== Segment start ==

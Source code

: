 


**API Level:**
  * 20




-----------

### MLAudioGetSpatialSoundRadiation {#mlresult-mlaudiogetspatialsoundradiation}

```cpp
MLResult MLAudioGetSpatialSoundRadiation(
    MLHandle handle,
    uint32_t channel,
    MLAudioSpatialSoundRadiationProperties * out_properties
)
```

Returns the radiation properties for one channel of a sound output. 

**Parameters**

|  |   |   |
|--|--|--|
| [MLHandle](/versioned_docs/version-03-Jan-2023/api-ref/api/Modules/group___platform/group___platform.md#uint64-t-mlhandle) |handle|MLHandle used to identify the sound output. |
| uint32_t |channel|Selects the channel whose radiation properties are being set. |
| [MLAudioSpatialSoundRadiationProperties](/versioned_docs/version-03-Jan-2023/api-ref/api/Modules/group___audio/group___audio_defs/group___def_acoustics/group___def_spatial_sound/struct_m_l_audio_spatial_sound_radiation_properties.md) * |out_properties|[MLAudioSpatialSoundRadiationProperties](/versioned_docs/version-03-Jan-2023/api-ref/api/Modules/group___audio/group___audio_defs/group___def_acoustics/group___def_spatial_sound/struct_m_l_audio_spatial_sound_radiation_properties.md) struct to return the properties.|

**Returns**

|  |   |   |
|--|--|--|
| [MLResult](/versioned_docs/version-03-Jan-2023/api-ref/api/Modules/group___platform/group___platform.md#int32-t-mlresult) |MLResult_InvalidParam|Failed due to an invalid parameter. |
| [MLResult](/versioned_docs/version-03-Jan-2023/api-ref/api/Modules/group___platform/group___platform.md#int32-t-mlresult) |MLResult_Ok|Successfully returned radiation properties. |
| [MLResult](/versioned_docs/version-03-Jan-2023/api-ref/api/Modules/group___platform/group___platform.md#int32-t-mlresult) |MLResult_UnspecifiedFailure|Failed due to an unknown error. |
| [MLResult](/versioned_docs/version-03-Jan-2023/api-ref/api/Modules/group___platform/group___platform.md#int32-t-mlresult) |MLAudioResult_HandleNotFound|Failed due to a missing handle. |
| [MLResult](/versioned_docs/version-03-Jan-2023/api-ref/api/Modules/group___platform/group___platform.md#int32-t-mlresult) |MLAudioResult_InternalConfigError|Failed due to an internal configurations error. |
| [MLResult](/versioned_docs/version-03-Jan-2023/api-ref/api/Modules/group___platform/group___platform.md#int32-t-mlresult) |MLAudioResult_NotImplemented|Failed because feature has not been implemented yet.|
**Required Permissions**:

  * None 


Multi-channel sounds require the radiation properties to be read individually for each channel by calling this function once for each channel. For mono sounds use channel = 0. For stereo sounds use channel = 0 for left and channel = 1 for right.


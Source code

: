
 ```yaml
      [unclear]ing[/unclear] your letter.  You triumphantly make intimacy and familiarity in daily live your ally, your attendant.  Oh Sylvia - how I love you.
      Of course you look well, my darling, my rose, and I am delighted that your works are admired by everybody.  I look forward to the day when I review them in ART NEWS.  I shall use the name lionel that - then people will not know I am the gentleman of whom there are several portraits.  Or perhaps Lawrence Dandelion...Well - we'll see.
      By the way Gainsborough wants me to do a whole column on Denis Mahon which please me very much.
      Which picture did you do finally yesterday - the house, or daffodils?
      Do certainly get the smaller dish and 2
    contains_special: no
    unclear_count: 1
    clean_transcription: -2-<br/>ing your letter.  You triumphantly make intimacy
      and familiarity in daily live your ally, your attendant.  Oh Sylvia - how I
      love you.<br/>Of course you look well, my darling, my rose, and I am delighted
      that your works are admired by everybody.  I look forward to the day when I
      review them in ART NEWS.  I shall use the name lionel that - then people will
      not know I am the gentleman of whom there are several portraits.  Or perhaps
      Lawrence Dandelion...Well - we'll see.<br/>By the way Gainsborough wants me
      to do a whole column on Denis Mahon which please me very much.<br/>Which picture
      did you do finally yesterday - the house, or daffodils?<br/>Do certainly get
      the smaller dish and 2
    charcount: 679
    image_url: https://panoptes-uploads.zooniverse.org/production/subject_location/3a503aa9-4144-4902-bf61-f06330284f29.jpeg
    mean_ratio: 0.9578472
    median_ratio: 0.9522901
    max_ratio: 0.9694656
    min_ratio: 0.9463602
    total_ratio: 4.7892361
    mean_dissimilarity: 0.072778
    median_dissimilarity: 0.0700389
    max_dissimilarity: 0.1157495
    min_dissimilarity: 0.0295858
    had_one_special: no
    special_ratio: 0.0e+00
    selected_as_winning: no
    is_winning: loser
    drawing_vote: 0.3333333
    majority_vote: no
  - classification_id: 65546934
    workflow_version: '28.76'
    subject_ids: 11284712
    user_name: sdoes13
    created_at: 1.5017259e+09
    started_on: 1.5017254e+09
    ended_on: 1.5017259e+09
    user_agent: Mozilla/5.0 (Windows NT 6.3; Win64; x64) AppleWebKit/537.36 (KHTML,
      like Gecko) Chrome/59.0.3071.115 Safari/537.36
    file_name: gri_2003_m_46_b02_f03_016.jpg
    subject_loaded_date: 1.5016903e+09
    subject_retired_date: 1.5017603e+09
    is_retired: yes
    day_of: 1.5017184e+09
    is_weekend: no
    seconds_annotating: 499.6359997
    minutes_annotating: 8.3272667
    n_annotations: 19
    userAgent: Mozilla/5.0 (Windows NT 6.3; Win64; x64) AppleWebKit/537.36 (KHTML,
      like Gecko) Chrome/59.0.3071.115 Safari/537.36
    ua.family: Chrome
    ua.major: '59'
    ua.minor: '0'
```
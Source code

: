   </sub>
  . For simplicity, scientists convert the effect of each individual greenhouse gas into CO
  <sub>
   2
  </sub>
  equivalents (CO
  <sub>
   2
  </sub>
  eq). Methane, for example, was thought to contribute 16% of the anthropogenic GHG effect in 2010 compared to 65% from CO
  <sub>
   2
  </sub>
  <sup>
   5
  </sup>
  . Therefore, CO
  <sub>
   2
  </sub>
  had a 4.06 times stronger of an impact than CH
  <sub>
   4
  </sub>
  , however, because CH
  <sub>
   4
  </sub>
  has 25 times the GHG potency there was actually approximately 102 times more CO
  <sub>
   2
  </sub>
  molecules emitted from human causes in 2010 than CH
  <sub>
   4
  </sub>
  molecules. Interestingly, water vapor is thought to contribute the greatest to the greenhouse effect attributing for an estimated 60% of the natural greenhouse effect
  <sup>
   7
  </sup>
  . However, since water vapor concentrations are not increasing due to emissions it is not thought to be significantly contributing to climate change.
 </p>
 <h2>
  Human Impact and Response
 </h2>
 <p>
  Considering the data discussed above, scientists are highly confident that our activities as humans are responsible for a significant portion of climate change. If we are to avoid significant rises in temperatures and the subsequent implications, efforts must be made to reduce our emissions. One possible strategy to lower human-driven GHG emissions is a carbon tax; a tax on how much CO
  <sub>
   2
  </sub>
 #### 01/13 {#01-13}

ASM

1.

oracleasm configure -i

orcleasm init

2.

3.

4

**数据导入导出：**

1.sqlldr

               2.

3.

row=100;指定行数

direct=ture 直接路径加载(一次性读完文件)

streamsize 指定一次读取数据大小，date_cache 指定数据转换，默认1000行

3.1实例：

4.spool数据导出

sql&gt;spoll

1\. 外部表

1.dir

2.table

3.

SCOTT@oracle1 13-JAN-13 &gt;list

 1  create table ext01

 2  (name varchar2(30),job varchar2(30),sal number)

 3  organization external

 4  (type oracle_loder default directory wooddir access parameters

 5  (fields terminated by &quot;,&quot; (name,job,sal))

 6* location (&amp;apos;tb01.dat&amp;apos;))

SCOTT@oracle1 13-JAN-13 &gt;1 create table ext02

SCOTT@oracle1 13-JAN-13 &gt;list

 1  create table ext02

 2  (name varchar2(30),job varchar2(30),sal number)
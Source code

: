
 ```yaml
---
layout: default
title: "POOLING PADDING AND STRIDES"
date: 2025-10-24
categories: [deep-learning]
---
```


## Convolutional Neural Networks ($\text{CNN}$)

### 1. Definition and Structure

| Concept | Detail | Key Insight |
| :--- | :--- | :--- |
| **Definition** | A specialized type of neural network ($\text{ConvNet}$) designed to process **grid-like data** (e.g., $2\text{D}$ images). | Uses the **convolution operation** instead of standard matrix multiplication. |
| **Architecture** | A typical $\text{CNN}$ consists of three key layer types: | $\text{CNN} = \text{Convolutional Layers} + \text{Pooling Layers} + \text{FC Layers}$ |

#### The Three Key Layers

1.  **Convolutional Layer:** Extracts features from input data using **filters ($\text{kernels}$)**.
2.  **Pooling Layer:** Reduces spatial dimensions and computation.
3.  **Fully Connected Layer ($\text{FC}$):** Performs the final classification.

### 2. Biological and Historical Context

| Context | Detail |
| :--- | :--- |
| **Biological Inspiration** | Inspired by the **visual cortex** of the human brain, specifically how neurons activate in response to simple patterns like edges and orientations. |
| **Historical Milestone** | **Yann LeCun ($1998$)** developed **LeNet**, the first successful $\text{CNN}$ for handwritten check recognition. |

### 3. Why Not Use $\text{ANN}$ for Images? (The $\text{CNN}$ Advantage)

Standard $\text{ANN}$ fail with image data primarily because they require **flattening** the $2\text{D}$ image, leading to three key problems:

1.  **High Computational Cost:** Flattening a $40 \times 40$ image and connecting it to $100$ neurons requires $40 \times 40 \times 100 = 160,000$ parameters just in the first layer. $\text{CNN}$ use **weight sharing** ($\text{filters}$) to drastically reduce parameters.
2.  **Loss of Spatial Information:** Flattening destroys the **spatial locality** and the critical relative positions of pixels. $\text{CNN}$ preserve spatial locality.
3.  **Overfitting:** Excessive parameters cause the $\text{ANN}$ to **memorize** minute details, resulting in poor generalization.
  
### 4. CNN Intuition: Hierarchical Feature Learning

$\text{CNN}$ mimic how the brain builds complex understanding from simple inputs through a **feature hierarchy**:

== Segment end ==

- Problem to solve
Word for word, restate the lines of the data above that fall between the line holding "sql&gt;spoll" and the line holding "SCOTT@oracle1 13-JAN-13 &gt;1", inclusive, and no other lines.

- Exercise solution
sql&gt;spoll

1\. 外部表

1.dir

2.table

3.

SCOTT@oracle1 13-JAN-13 &gt;list

 1  create table ext01

 2  (name varchar2(30),job varchar2(30),sal number)

 3  organization external

 4  (type oracle_loder default directory wooddir access parameters

 5  (fields terminated by &quot;,&quot; (name,job,sal))

 6* location (&amp;apos;tb01.dat&amp;apos;))

SCOTT@oracle1 13-JAN-13 &gt;1 create table ext02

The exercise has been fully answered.